──────── Data excerpts ────────
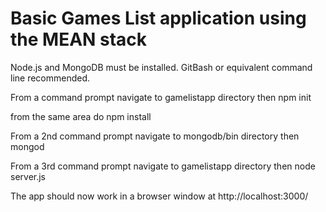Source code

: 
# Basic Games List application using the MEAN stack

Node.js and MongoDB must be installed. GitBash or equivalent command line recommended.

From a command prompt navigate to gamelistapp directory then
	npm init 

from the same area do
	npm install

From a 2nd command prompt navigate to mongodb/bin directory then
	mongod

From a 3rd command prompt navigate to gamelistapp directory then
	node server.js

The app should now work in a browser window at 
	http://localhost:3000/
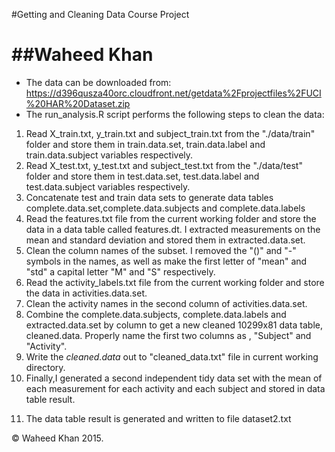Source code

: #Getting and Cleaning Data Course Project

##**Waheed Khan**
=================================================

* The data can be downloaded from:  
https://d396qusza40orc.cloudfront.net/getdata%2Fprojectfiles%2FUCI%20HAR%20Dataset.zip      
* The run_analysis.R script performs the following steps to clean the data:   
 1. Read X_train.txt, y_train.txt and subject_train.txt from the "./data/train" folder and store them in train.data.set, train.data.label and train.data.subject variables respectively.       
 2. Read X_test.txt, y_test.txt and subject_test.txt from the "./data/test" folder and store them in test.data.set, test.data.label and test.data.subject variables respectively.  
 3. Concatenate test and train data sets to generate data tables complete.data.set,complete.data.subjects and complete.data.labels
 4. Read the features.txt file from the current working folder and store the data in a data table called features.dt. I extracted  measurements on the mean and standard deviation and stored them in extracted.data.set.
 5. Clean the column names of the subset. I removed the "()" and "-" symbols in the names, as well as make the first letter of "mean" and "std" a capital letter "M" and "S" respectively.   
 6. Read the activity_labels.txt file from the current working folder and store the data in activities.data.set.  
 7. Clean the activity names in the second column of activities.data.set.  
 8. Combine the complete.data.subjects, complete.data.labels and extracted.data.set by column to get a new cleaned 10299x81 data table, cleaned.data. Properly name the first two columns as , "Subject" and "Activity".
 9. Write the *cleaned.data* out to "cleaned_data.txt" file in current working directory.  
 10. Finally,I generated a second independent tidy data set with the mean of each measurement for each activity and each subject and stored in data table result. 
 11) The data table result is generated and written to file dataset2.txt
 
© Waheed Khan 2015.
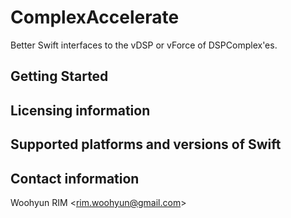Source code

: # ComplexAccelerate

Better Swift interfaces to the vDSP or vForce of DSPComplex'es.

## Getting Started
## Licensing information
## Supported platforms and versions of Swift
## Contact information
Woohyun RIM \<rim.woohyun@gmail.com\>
────────
──────── Data excerpts ────────
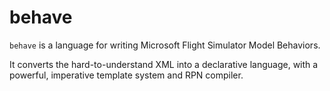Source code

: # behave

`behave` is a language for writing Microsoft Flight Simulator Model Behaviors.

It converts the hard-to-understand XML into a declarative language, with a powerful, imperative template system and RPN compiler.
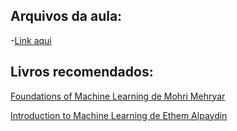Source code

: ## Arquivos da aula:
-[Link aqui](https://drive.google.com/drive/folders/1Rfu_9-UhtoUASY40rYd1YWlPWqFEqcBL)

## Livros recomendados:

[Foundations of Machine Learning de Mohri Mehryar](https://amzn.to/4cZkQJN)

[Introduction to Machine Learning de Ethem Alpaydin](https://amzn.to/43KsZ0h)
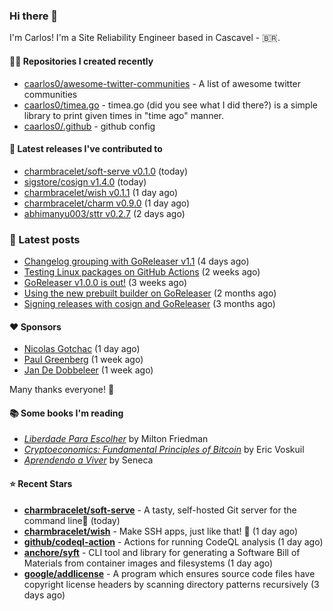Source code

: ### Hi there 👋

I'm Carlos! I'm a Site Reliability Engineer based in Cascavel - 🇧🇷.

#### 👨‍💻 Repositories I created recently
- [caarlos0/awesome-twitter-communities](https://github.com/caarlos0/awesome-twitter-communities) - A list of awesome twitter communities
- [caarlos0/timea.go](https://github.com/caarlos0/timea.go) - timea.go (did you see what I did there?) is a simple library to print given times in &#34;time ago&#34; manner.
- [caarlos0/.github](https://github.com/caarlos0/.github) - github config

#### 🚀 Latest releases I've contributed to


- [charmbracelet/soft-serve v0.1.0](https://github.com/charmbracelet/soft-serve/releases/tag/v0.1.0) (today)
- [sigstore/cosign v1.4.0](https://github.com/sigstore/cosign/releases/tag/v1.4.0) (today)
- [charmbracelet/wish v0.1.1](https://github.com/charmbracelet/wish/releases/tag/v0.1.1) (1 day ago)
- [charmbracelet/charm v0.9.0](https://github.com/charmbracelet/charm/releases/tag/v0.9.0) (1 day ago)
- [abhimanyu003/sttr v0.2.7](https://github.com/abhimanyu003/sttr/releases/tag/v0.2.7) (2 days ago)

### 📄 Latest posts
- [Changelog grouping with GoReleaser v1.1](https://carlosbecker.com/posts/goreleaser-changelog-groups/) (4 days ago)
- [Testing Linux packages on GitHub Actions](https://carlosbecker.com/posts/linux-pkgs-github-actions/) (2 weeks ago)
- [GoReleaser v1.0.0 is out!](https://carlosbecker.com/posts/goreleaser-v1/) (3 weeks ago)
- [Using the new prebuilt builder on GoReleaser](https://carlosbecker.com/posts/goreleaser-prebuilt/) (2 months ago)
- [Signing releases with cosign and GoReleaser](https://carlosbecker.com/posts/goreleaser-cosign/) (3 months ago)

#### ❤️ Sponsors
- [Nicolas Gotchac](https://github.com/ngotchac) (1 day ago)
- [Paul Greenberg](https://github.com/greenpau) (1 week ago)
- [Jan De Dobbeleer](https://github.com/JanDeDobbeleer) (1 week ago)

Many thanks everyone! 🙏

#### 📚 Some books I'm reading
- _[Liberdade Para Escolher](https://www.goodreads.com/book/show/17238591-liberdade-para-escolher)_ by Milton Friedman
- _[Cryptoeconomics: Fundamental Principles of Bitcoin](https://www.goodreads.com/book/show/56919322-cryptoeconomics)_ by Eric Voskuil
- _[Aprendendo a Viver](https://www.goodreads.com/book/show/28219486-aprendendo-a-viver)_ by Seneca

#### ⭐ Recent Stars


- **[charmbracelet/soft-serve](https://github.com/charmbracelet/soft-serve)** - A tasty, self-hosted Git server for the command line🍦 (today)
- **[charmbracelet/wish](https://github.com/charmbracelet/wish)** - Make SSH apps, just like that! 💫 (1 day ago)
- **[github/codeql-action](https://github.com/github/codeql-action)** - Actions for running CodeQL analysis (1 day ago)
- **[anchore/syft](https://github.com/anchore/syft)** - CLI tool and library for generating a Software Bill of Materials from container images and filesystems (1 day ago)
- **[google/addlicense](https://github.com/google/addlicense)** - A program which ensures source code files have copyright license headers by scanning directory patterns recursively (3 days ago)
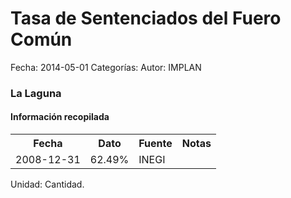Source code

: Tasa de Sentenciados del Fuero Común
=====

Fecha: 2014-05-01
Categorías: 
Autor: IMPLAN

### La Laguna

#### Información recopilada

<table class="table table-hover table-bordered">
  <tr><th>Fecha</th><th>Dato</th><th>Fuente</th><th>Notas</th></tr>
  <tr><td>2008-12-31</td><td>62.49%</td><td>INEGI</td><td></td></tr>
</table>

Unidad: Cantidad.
────────
### What is expected
Once the line with "Node.js and MongoDB" is found in the data above, reproduce it and each line after it exactly, through the line with "The run_analysis.R script". Omit the pictures.

### Answer area
Node.js and MongoDB must be installed. GitBash or equivalent command line recommended.

From a command prompt navigate to gamelistapp directory then
	npm init 

from the same area do
	npm install

From a 2nd command prompt navigate to mongodb/bin directory then
	mongod

From a 3rd command prompt navigate to gamelistapp directory then
	node server.js

The app should now work in a browser window at 
	http://localhost:3000/
Source code

: #Getting and Cleaning Data Course Project

##**Waheed Khan**
=================================================

* The data can be downloaded from:  
https://d396qusza40orc.cloudfront.net/getdata%2Fprojectfiles%2FUCI%20HAR%20Dataset.zip      
* The run_analysis.R script performs the following steps to clean the data:   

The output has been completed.